Cela faisait déjà quelques années que je lisais des blogs, que je m’intéressais à cette forme d’écriture et de publication. Et ce 26 juin, je me suis lancé. Un an plus tard, j’ai quitté Nankin pour Shanghai, et le blog ne pouvant changer de titre, j’ai monté un deuxième blog : Chines avec un S, une tentative un peu plus vaste, d’englober un pays dans ses contradictions et ses diversités. Puis, à l’annonce d’un départ proche de Chine, j’ai senti le besoin d’ouvrir un espace qui ne soit plus ancré dans un territoire en particulier. C’est alors que j’ai fondé ce troisième blog, en reprenant le titre d’un billet ancien : La précarité du sage. Un titre auquel je tiens toujours.
Ce blog, né aussi quelque part entre 2005 et 2007, est devenu un fil conducteur de ma vie d’écriture. Une colonne vertébrale. Je ne saurais dire combien de billets j’ai écrits depuis vingt ans — je ferai le compte un jour — mais je sais qu’écrire ici m’a permis d’écrire, tout simplement. Beaucoup, régulièrement, avec joie.
Je voudrais dire à tous ceux qui hésitent à écrire, ou qui rêvent de se lancer : le blog ne m’a jamais empêché d’écrire ailleurs. Il ne m’a pas freiné dans mes publications papier. Il ne m’a pas fermé de portes. Je ne crois pas qu’un éditeur ait jamais refusé un manuscrit en raison d’un blog. D’ailleurs, je doute qu’ils aillent jusque-là. Je crois que les éditeurs, comme tout le monde, font ce qu’ils peuvent, et que l’édition reste un monde saturé.
Ce qui est certain, c’est que le fait d’écrire ici presque tous les jours pendant vingt ans ne m’a pas empêché d’écrire des textes longs et exigeants. Il ne m’a pas empêché de soutenir une thèse de doctorat, ni de publier cinq livres à ce jour.
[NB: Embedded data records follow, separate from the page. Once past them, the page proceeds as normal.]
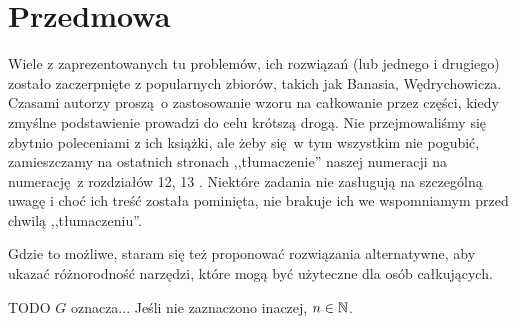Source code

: 

\tableofcontents

\chapter*{Przedmowa}
Wiele z zaprezentowanych tu problemów, ich rozwiązań (lub jednego i drugiego) zostało zaczerpnięte z popularnych zbiorów, takich jak \cite{wedrychowicz12} Banasia, Wędrychowicza.
Czasami autorzy proszą o zastosowanie wzoru na całkowanie przez części, kiedy zmyślne podstawienie prowadzi do celu krótszą drogą.
Nie przejmowaliśmy się zbytnio poleceniami z ich książki, ale żeby się w tym wszystkim nie pogubić, zamieszczamy na ostatnich stronach ,,tłumaczenie'' naszej numeracji na numerację z rozdziałów 12, 13 \cite{wedrychowicz12}.
Niektóre zadania nie zasługują na szczególną uwagę i choć ich treść została pominięta, nie brakuje ich we wspomniamym przed chwilą ,,tłumaczeniu''.

Gdzie to możliwe, staram się też proponować rozwiązania alternatywne, aby ukazać różnorodność narzędzi, które mogą być użyteczne dla osób całkujących.

TODO
$G$ oznacza...
Jeśli nie zaznaczono inaczej, $n \in {\mathbb N}$.


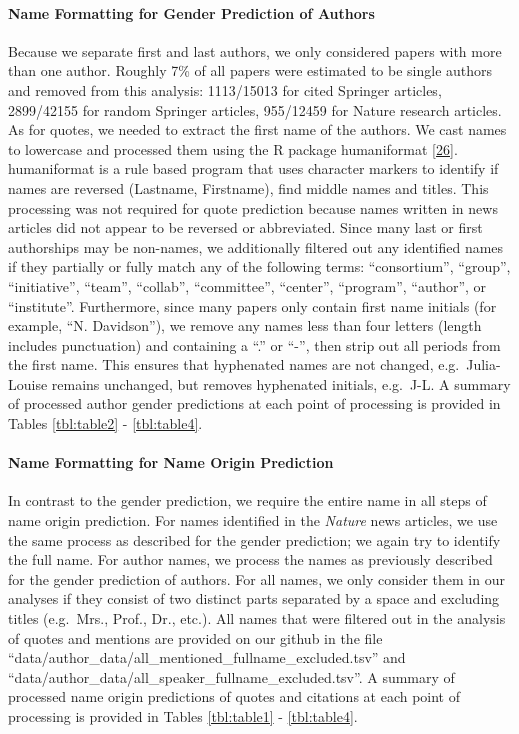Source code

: \hypertarget{name-formatting-for-gender-prediction-of-authors}{%
\paragraph{Name Formatting for Gender Prediction of Authors}\label{name-formatting-for-gender-prediction-of-authors}}

Because we separate first and last authors, we only considered papers with more than one author.
Roughly 7\% of all papers were estimated to be single authors and removed from this analysis: 1113/15013 for cited Springer articles, 2899/42155 for random Springer articles, 955/12459 for Nature research articles.
As for quotes, we needed to extract the first name of the authors.
We cast names to lowercase and processed them using the R package humaniformat {[}\protect\hyperlink{ref-dJT5FREG}{26}{]}.
humaniformat is a rule based program that uses character markers to identify if names are reversed (Lastname, Firstname), find middle names and titles.
This processing was not required for quote prediction because names written in news articles did not appear to be reversed or abbreviated.
Since many last or first authorships may be non-names, we additionally filtered out any identified names if they partially or fully match any of the following terms: ``consortium'', ``group'', ``initiative'', ``team'', ``collab'', ``committee'', ``center'', ``program'', ``author'', or ``institute''.
Furthermore, since many papers only contain first name initials (for example, ``N. Davidson''), we remove any names less than four letters (length includes punctuation) and containing a ``.'' or ``-'', then strip out all periods from the first name.
This ensures that hyphenated names are not changed, e.g.~Julia-Louise remains unchanged, but removes hyphenated initials, e.g.~J-L.
A summary of processed author gender predictions at each point of processing is provided in Tables \ref{tbl:table2} - \ref{tbl:table4}.

\hypertarget{name-formatting-for-name-origin-prediction}{%
\paragraph{Name Formatting for Name Origin Prediction}\label{name-formatting-for-name-origin-prediction}}

In contrast to the gender prediction, we require the entire name in all steps of name origin prediction.
For names identified in the \emph{Nature} news articles, we use the same process as described for the gender prediction; we again try to identify the full name.
For author names, we process the names as previously described for the gender prediction of authors.
For all names, we only consider them in our analyses if they consist of two distinct parts separated by a space and excluding titles (e.g.~Mrs., Prof., Dr., etc.).
All names that were filtered out in the analysis of quotes and mentions are provided on our github in the file ``data/author\_data/all\_mentioned\_fullname\_excluded.tsv'' and ``data/author\_data/all\_speaker\_fullname\_excluded.tsv''.
A summary of processed name origin predictions of quotes and citations at each point of processing is provided in Tables \ref{tbl:table1} - \ref{tbl:table4}.

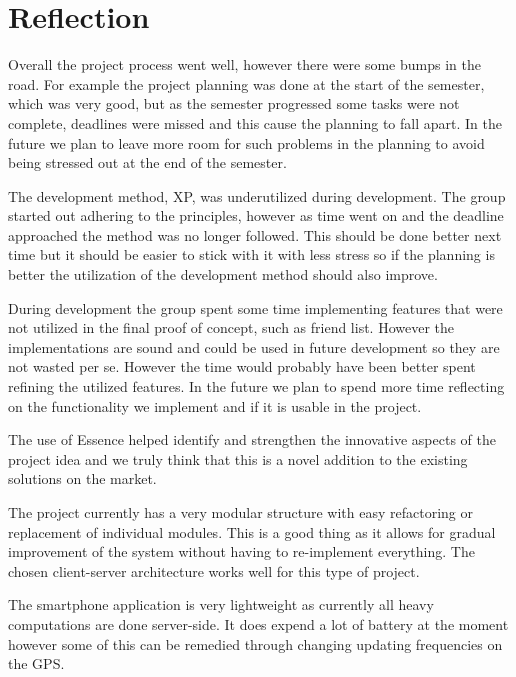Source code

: \section{Reflection}
Overall the project process went well, however there were some bumps in the road. For example the project planning was done at the start of the semester, which was very good, but as the semester progressed some tasks were not complete, deadlines were missed and this cause the planning to fall apart. In the future we plan to leave more room for such problems in the planning to avoid being stressed out at the end of the semester.

The development method, \ac{XP}, was underutilized during development. The group started out adhering to the principles, however as time went on and the deadline approached the method was no longer followed. This should be done better next time but it should be easier to stick with it with less stress so if the planning is better the utilization of the development method should also improve.

During development the group spent some time implementing features that were not utilized in the final proof of concept, such as friend list. However the implementations are sound and could be used in future development so they are not wasted per se. However the time would probably have been better spent refining the utilized features. In the future we plan to spend more time reflecting on the functionality we implement and if it is usable in the project.

The use of Essence helped identify and strengthen the innovative aspects of the project idea and we truly think that this is a novel addition to the existing solutions on the market.

The project currently has a very modular structure with easy refactoring or replacement of individual modules. This is a good thing as it allows for gradual improvement of the system without having to re-implement everything. The chosen client-server architecture works well for this type of project.

The smartphone application is very lightweight as currently all heavy computations are done server-side. It does expend a lot of battery at the moment however some of this can be remedied through changing updating frequencies on the \ac{GPS}. 
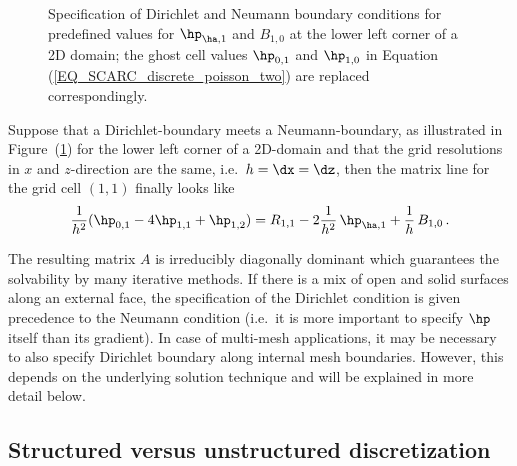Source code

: \begin{figure}[ht]
\caption{Specification of Dirichlet and Neumann boundary conditions for predefined values for $\hp_{\ha,1}$ and $B_{1,0}$ at the lower left corner of a 2D domain; the ghost cell values $\hp_{0,1}$ and $\hp_{1,0}$ in Equation (\ref{EQ_SCARC_discrete_poisson_two}) are replaced correspondingly.}
\label{FIG_SCARC_bc_setting}
\end{figure}

Suppose that a Dirichlet-boundary meets a Neumann-boundary, as illustrated in Figure~(\ref{FIG_SCARC_bc_setting}) for the lower left corner of a 2D-domain and 
that the grid resolutions in $x$ and $z$-direction are the same, i.e.\ $h=\dx=\dz$, then the matrix line for the grid cell $(1,1)$ finally looks like
\begin{equation*}
\frac{1}{h^2} (\hp_{0,1} - 4\hp_{1,1} + \hp_{1,2} ) = R_{1,1} - 2\frac{1}{h^2} \, \hp_{\ha,1} + \frac{1}{h} \, B_{1,0} \,.
\end{equation*}

The resulting matrix $A$ is irreducibly diagonally dominant which guarantees the solvability by many iterative 
methods.
%
If there is a mix of open and solid surfaces along an external face, the specification of the Dirichlet condition is given precedence to the Neumann condition (i.e.\ it is more important to specify $\hp$ itself than its gradient).
%
In case of multi-mesh applications, it may be necessary to also specify Dirichlet boundary along internal mesh boundaries. However, this depends on the underlying solution technique and will be explained in more detail below.

\subsection{Structured versus unstructured discretization}
\label{SEC_SCARC_discretization_types}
Le blog est une activité intéressante. C’est un espace pour faire ses gammes, pour aiguiser sa langue, pour entretenir son regard, pour mettre à jour son esprit. Il m’a accompagné dans mes cheminements intellectuels, mes voyages, mes doutes, mes enthousiasmes. Il m’a offert une opportunité rare d’échanger avec des lecteurs.
Aujourd’hui, je relis mes premiers billets avec une tendresse amusée. Le tout premier s’intitulait La Lune. J’y racontais nos ascensions nocturnes sur la montagne pour observer la lune avec des amis chinois, jeunes, brillants, pleins de charme et d’intelligence. C’était un moment de grâce, et j’en garde encore l’émotion.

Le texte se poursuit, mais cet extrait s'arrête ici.